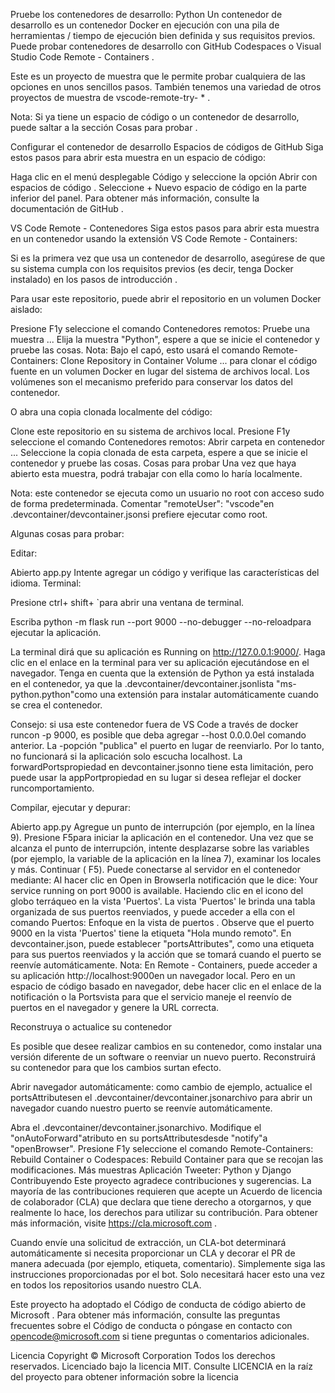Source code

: Pruebe los contenedores de desarrollo: Python
Un contenedor de desarrollo es un contenedor Docker en ejecución con una pila de herramientas / tiempo de ejecución bien definida y sus requisitos previos. Puede probar contenedores de desarrollo con GitHub Codespaces o Visual Studio Code Remote - Containers .

Este es un proyecto de muestra que le permite probar cualquiera de las opciones en unos sencillos pasos. También tenemos una variedad de otros proyectos de muestra de vscode-remote-try- * .

Nota: Si ya tiene un espacio de código o un contenedor de desarrollo, puede saltar a la sección Cosas para probar .

Configurar el contenedor de desarrollo
Espacios de códigos de GitHub
Siga estos pasos para abrir esta muestra en un espacio de código:

Haga clic en el menú desplegable Código y seleccione la opción Abrir con espacios de código .
Seleccione + Nuevo espacio de código en la parte inferior del panel.
Para obtener más información, consulte la documentación de GitHub .

VS Code Remote - Contenedores
Siga estos pasos para abrir esta muestra en un contenedor usando la extensión VS Code Remote - Containers:

Si es la primera vez que usa un contenedor de desarrollo, asegúrese de que su sistema cumpla con los requisitos previos (es decir, tenga Docker instalado) en los pasos de introducción .

Para usar este repositorio, puede abrir el repositorio en un volumen Docker aislado:

Presione F1y seleccione el comando Contenedores remotos: Pruebe una muestra ...
Elija la muestra "Python", espere a que se inicie el contenedor y pruebe las cosas.
Nota: Bajo el capó, esto usará el comando Remote-Containers: Clone Repository in Container Volume ... para clonar el código fuente en un volumen Docker en lugar del sistema de archivos local. Los volúmenes son el mecanismo preferido para conservar los datos del contenedor.

O abra una copia clonada localmente del código:

Clone este repositorio en su sistema de archivos local.
Presione F1y seleccione el comando Contenedores remotos: Abrir carpeta en contenedor ...
Seleccione la copia clonada de esta carpeta, espere a que se inicie el contenedor y pruebe las cosas.
Cosas para probar
Una vez que haya abierto esta muestra, podrá trabajar con ella como lo haría localmente.

Nota: este contenedor se ejecuta como un usuario no root con acceso sudo de forma predeterminada. Comentar "remoteUser": "vscode"en .devcontainer/devcontainer.jsonsi prefiere ejecutar como root.

Algunas cosas para probar:

Editar:

Abierto app.py
Intente agregar un código y verifique las características del idioma.
Terminal:

Presione ctrl+ shift+ `para abrir una ventana de terminal.

Escriba python -m flask run --port 9000 --no-debugger --no-reloadpara ejecutar la aplicación.

La terminal dirá que su aplicación es Running on http://127.0.0.1:9000/. Haga clic en el enlace en la terminal para ver su aplicación ejecutándose en el navegador.
Tenga en cuenta que la extensión de Python ya está instalada en el contenedor, ya que la .devcontainer/devcontainer.jsonlista "ms-python.python"como una extensión para instalar automáticamente cuando se crea el contenedor.

Consejo: si usa este contenedor fuera de VS Code a través de docker runcon -p 9000, es posible que deba agregar --host 0.0.0.0el comando anterior. La -popción "publica" el puerto en lugar de reenviarlo. Por lo tanto, no funcionará si la aplicación solo escucha localhost. La forwardPortspropiedad en devcontainer.jsonno tiene esta limitación, pero puede usar la appPortpropiedad en su lugar si desea reflejar el docker runcomportamiento.

Compilar, ejecutar y depurar:

Abierto app.py
Agregue un punto de interrupción (por ejemplo, en la línea 9).
Presione F5para iniciar la aplicación en el contenedor.
Una vez que se alcanza el punto de interrupción, intente desplazarse sobre las variables (por ejemplo, la variable de la aplicación en la línea 7), examinar los locales y más.
Continuar ( F5). Puede conectarse al servidor en el contenedor mediante:
Al hacer clic en Open in Browserla notificación que le dice: Your service running on port 9000 is available.
Haciendo clic en el icono del globo terráqueo en la vista 'Puertos'. La vista 'Puertos' le brinda una tabla organizada de sus puertos reenviados, y puede acceder a ella con el comando Puertos: Enfoque en la vista de puertos .
Observe que el puerto 9000 en la vista 'Puertos' tiene la etiqueta "Hola mundo remoto". En devcontainer.json, puede establecer "portsAttributes", como una etiqueta para sus puertos reenviados y la acción que se tomará cuando el puerto se reenvíe automáticamente.
Nota: En Remote - Containers, puede acceder a su aplicación http://localhost:9000en un navegador local. Pero en un espacio de código basado en navegador, debe hacer clic en el enlace de la notificación o la Portsvista para que el servicio maneje el reenvío de puertos en el navegador y genere la URL correcta.

Reconstruya o actualice su contenedor

Es posible que desee realizar cambios en su contenedor, como instalar una versión diferente de un software o reenviar un nuevo puerto. Reconstruirá su contenedor para que los cambios surtan efecto.

Abrir navegador automáticamente: como cambio de ejemplo, actualice el portsAttributesen el .devcontainer/devcontainer.jsonarchivo para abrir un navegador cuando nuestro puerto se reenvíe automáticamente.

Abra el .devcontainer/devcontainer.jsonarchivo.
Modifique el "onAutoForward"atributo en su portsAttributesdesde "notify"a "openBrowser".
Presione F1y seleccione el comando Remote-Containers: Rebuild Container o Codespaces: Rebuild Container para que se recojan las modificaciones.
Más muestras
Aplicación Tweeter: Python y Django
Contribuyendo
Este proyecto agradece contribuciones y sugerencias. La mayoría de las contribuciones requieren que acepte un Acuerdo de licencia de colaborador (CLA) que declara que tiene derecho a otorgarnos, y que realmente lo hace, los derechos para utilizar su contribución. Para obtener más información, visite https://cla.microsoft.com .

Cuando envíe una solicitud de extracción, un CLA-bot determinará automáticamente si necesita proporcionar un CLA y decorar el PR de manera adecuada (por ejemplo, etiqueta, comentario). Simplemente siga las instrucciones proporcionadas por el bot. Solo necesitará hacer esto una vez en todos los repositorios usando nuestro CLA.

Este proyecto ha adoptado el Código de conducta de código abierto de Microsoft . Para obtener más información, consulte las preguntas frecuentes sobre el Código de conducta o póngase en contacto con opencode@microsoft.com si tiene preguntas o comentarios adicionales.

Licencia
Copyright © Microsoft Corporation Todos los derechos reservados.
Licenciado bajo la licencia MIT. Consulte LICENCIA en la raíz del proyecto para obtener información sobre la licencia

Problem requirements: The answer must be every line of the records that contains the word "Codespaces".

Exercise answer:
Un contenedor de desarrollo es un contenedor Docker en ejecución con una pila de herramientas / tiempo de ejecución bien definida y sus requisitos previos. Puede probar contenedores de desarrollo con GitHub Codespaces o Visual Studio Code Remote - Containers .
Presione F1y seleccione el comando Remote-Containers: Rebuild Container o Codespaces: Rebuild Container para que se recojan las modificaciones.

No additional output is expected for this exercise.